US 12,444,408 B2
Two-pass end to end speech recognition
Tara N. Sainath, Jersey City, NJ (US); Ruoming Pang, New York, NY (US); David Rybach, Mountain View, CA (US); Yanzhang He, Palo Alto, CA (US); Rohit Prabhavalkar, Mountain View, CA (US); Wei Li, Fremont, CA (US); Mirkó Visontai, Mountain View, CA (US); Qiao Liang, Redwood City, CA (US); Trevor Strohman, Sunnyvale, CA (US); Yonghui Wu, Fremont, CA (US); Ian C. McGraw, Menlo Park, CA (US); and Chung-Cheng Chiu, Sunnyvale, CA (US)
Assigned to GOOGLE LLC, Mountain View, CA (US)
Appl. No. 17/616,129
Filed by GOOGLE LLC, Mountain View, CA (US)
PCT Filed Jun. 3, 2020, PCT No. PCT/US2020/035912
§ 371(c)(1), (2) Date Dec. 2, 2021,
PCT Pub. No. WO2020/247489, PCT Pub. Date Dec. 10, 2020.
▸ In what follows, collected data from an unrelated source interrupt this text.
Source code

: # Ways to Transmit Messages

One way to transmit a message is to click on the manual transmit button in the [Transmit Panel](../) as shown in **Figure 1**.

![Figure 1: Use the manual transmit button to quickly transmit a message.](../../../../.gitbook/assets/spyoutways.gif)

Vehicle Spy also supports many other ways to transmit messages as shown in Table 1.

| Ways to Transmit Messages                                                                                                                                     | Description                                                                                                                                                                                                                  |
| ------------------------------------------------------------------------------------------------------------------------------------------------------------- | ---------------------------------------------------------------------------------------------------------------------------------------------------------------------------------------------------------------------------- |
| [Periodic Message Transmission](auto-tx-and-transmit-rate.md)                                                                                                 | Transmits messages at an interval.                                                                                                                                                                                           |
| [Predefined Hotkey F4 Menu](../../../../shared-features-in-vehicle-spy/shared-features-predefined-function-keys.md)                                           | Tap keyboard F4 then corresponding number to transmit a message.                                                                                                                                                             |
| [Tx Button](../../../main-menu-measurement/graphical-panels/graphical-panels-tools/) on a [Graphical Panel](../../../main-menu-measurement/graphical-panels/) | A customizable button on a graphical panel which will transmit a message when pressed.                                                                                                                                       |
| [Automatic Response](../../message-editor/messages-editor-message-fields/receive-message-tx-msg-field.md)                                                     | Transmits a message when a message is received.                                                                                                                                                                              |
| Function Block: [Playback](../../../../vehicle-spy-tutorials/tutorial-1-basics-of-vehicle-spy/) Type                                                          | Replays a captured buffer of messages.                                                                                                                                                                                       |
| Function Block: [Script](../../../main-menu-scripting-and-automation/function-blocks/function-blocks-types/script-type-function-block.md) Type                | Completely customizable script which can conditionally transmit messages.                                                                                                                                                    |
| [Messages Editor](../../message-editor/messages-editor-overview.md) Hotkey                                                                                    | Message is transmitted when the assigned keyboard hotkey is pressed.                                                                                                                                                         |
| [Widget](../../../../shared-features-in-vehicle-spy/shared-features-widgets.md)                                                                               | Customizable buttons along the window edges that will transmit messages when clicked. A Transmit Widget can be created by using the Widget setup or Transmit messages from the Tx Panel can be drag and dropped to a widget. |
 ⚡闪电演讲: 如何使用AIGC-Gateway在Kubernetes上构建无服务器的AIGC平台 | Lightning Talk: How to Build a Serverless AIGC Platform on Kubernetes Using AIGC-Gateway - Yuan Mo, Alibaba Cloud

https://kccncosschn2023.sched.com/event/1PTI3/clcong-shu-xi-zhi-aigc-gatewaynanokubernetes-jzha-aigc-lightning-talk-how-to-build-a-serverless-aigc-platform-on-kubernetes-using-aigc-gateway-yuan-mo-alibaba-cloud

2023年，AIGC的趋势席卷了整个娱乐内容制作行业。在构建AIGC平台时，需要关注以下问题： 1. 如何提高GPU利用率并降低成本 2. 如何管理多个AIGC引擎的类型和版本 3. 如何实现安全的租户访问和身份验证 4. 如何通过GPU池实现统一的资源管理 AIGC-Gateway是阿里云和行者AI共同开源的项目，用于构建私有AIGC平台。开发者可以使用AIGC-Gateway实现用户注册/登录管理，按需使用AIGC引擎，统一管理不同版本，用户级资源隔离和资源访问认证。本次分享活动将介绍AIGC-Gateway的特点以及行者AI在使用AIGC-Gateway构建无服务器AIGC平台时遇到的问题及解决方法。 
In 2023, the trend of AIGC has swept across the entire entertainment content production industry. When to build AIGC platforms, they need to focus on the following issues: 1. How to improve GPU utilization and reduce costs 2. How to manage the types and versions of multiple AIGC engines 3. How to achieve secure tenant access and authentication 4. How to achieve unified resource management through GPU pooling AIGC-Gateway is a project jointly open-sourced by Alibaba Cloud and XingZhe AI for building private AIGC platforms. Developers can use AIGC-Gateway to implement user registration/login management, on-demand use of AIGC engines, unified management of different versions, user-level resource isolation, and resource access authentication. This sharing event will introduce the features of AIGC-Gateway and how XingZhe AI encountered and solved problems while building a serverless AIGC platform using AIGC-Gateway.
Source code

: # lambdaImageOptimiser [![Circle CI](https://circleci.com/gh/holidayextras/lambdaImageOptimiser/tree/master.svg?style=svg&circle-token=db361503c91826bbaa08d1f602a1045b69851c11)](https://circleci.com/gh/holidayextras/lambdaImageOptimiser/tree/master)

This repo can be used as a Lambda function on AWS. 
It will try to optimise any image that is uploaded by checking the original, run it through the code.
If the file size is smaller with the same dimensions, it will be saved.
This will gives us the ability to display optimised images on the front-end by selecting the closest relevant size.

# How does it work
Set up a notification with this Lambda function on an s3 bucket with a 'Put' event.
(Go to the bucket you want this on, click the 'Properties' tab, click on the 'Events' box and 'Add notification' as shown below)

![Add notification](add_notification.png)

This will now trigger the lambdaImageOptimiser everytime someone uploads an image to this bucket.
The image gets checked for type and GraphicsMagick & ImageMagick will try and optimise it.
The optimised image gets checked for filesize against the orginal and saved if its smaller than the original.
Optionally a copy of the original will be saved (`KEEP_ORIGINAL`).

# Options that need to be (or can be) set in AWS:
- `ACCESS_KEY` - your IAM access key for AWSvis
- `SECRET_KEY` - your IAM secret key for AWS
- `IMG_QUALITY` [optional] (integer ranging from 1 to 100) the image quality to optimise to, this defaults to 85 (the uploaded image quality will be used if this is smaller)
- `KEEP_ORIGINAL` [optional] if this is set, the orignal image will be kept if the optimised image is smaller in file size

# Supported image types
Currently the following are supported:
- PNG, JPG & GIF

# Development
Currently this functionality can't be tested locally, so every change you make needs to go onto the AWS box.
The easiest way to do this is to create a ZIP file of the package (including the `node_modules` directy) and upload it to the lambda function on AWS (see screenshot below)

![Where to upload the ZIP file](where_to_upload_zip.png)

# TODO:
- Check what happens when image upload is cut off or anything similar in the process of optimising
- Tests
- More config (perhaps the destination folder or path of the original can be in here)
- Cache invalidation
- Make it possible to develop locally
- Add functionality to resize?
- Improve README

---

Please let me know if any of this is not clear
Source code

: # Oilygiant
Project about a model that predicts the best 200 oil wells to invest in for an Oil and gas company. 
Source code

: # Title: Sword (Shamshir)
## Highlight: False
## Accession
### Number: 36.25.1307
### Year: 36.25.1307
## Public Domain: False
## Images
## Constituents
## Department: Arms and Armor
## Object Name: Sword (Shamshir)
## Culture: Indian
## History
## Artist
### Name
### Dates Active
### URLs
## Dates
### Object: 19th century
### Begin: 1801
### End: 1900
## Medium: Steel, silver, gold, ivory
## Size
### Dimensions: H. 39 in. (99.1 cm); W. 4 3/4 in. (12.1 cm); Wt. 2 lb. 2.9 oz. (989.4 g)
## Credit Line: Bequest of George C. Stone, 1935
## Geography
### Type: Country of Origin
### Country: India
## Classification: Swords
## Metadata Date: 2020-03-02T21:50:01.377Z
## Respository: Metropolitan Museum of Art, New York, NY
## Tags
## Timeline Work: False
Claims priority of provisional application 62/943,703, filed on Dec. 4, 2019.
Claims priority of provisional application 62/856,815, filed on Jun. 4, 2019.
Prior Publication US 2022/0310072 A1, Sep. 29, 2022
This patent is subject to a terminal disclaimer.
Int. Cl. G10L 15/16 (2006.01); G10L 15/05 (2013.01); G10L 15/32 (2013.01)
CPC G10L 15/16 (2013.01) [G10L 15/05 (2013.01); G10L 15/32 (2013.01)] 18 Claims
OG exemplary drawing
 
9. A method implemented by one or more processors, the method comprising:
receiving audio data comprising a sequence of segments and capturing an utterance spoken by a human speaker;
for each segment in the sequence of segments, and in the sequence:
processing the segment using a first-pass portion of an automatic speech recognition (“ASR”) model to generate recurrent neural network transformer (“RNN-T”) output, wherein processing the segment using the first-pass portion of the ASR model comprises:
processing the segment using a shared encoder portion to generate shared encoder output,
adding the shared encoder output as the next item in a shared encoder buffer, and
processing the shared encoder output using a RNN-T decoder portion to generate a corresponding portion of RNN-T output;
determining one or more first-pass candidate text representations of the utterance based on the RNN-T output;
determining the human speaker has finished speaking the utterance;
in response to determining the human speaker has finished speaking the utterance, generating listen attention spell (“LAS”) output based on processing, using a second-pass LAS decoder portion of the ASR model, the shared encoder output from the shared encoder buffer along with at least one of (a) the RNN-T output or (b) the one or more first-pass candidate text representations of the utterance; and
generating a final text representation of the utterance based on the LAS output.